Dolt is a next-generation SQL database with Git-like version control features. It's the only SQL database with
branches that you can diff,
merge, and sync.
The core of Dolt's data model is a Merkle Tree index called a Prolly Tree.
Prolly Trees draw on design concepts from databases, content-addressable storage, and version control systems.
Combining these primitives creates a unique Merkle-based storage-engine that sets Dolt apart from other relational
databases. Today we're doing a deep dive on Prolly Trees, content-addressable storage, and how we've leveraged these
techniques to create a modern transactional database.
Prolly Trees 101
Prolly Trees originated in Noms, an open-source datastore developed by Attic-Labs.

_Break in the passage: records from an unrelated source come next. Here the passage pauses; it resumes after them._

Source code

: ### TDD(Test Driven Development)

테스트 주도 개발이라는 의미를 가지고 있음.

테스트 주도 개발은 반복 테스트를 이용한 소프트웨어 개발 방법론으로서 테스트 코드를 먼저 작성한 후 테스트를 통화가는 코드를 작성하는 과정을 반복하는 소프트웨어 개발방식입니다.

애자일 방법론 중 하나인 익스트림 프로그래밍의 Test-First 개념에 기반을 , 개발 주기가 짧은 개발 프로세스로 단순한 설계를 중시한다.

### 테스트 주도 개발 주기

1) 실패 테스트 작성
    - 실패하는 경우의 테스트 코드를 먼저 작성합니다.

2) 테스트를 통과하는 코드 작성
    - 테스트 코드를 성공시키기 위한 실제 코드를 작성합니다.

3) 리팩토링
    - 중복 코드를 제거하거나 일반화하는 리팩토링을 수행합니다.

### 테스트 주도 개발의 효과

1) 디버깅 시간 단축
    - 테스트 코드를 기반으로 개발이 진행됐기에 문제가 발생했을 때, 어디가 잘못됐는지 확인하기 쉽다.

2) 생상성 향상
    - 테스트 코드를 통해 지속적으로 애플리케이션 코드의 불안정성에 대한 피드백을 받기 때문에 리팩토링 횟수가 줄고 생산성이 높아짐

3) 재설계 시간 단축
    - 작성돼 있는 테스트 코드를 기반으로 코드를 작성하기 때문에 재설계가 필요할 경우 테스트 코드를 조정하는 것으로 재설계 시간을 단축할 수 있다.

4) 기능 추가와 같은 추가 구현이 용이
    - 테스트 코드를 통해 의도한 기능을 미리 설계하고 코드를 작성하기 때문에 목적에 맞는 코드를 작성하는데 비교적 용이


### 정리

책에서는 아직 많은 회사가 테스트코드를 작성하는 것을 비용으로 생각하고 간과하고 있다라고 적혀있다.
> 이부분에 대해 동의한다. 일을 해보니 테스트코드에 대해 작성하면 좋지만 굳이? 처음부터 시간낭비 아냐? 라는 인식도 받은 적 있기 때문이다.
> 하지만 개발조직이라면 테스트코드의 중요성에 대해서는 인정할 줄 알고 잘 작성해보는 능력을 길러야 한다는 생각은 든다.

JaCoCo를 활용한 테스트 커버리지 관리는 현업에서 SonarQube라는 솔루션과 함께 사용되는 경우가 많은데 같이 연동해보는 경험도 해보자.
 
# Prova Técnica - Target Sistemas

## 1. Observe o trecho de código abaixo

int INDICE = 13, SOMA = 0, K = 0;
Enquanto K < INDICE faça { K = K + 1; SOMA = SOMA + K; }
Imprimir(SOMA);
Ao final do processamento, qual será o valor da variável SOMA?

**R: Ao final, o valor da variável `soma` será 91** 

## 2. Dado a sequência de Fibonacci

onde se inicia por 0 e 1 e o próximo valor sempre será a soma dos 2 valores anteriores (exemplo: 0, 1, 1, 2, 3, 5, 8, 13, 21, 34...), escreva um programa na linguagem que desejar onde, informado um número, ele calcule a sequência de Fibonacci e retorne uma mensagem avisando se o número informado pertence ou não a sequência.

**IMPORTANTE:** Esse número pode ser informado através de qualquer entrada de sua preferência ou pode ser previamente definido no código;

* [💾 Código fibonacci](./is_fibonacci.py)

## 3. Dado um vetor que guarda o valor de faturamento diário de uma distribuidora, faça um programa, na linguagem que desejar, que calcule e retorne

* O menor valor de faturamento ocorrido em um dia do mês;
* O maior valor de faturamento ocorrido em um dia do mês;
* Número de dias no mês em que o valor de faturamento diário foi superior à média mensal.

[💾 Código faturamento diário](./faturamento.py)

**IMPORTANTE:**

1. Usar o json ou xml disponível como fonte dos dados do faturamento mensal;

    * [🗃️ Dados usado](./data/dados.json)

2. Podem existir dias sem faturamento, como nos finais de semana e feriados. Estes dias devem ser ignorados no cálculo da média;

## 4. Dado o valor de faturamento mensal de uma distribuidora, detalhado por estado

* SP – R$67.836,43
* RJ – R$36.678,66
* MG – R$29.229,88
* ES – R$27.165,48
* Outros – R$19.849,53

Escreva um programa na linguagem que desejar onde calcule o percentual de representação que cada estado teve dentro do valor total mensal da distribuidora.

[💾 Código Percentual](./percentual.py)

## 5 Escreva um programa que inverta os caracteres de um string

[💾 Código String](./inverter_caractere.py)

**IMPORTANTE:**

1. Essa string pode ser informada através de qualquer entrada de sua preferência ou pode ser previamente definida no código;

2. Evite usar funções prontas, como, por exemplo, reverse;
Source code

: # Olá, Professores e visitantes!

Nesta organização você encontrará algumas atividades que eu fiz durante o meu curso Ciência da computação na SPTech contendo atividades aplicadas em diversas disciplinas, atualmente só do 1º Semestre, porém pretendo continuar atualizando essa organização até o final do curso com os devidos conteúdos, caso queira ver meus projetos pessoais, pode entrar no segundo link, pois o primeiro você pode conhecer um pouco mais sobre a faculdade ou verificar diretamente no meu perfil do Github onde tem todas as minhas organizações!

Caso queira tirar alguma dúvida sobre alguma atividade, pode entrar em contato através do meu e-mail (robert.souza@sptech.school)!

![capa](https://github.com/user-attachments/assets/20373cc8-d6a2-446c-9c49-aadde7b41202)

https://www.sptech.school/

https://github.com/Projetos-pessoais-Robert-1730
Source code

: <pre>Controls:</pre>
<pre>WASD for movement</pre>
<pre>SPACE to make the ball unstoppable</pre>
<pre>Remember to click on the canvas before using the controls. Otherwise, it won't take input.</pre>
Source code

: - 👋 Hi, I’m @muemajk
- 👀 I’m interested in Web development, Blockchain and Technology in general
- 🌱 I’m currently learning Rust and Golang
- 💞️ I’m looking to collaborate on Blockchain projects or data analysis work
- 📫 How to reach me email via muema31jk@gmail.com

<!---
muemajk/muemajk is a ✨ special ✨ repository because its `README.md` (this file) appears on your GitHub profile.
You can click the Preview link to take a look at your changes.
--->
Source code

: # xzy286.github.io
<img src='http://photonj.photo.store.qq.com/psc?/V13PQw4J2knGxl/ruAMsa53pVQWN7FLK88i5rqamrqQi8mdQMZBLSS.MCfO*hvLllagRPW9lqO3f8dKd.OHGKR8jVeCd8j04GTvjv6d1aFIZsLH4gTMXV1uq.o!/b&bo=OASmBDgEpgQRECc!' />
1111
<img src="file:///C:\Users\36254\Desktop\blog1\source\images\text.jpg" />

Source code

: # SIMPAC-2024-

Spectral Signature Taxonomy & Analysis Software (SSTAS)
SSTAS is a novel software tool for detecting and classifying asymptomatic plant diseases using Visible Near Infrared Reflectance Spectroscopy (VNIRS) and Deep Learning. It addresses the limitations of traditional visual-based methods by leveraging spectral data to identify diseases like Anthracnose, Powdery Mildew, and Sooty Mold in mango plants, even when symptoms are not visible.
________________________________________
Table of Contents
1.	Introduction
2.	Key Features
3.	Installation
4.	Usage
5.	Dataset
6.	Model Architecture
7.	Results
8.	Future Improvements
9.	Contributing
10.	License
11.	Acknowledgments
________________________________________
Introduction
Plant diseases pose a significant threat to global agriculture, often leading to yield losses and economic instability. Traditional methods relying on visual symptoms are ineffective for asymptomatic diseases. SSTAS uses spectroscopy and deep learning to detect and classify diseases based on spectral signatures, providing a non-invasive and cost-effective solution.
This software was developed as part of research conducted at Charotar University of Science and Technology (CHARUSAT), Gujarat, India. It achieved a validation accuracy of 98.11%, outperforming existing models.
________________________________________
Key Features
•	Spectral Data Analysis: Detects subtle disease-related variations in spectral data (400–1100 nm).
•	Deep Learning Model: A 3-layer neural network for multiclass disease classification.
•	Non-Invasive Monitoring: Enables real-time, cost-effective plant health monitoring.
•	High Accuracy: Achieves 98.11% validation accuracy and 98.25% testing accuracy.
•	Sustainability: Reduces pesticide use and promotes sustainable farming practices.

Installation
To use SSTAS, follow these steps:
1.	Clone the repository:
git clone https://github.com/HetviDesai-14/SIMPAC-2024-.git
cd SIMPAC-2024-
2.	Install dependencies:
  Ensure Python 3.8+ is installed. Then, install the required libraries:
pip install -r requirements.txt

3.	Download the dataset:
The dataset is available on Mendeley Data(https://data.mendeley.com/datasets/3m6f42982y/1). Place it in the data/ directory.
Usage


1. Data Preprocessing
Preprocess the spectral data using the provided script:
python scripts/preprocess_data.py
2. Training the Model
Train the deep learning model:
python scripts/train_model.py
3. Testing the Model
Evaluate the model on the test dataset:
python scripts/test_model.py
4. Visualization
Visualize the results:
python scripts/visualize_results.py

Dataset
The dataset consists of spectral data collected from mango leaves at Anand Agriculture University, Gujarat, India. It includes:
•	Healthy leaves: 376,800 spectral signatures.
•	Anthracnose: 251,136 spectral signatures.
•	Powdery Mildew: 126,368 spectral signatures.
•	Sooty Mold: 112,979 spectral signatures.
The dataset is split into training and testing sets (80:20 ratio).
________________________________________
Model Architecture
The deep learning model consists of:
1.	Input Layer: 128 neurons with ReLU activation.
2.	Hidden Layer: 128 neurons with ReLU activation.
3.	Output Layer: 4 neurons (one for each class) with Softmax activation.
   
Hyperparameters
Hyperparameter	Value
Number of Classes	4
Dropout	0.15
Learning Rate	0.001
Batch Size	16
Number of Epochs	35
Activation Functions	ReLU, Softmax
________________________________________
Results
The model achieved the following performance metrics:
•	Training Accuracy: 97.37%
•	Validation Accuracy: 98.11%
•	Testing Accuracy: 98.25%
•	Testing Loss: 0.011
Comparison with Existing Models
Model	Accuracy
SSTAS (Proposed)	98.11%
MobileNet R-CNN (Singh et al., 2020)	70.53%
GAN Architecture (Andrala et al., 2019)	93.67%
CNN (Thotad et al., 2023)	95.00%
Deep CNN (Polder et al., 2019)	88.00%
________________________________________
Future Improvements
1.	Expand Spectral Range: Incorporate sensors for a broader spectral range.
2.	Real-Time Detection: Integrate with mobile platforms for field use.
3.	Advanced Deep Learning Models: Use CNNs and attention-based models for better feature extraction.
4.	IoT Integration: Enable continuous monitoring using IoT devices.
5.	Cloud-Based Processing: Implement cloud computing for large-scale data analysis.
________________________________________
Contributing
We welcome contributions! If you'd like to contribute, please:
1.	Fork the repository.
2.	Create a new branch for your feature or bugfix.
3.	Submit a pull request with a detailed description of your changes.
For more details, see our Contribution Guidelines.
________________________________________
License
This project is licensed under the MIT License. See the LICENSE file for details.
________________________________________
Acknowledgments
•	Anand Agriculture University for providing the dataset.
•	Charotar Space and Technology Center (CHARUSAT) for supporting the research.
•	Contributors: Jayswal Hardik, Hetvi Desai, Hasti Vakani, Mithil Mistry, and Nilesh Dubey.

Noms used a schemaless data model, but Prolly Trees similarity to B+ Trees
make them a general-purpose database index. The key difference between these two indexes is that nodes in a Prolly Tree
are referenced by their content-address
rather than a file-pointer. This network of hashes forms a Merkle Tree capable of comparing index revisions with an
efficient diff algorithm.
Conceptually, the structure of a Prolly Tree is quite simple. On the read-path, accessing key-value pairs works as it
does in B-tree; accessing index diffs works as it does in a Merkle-Tree. In order to optimize for both of these access
patterns, we require that all mutations to the tree are history-independent.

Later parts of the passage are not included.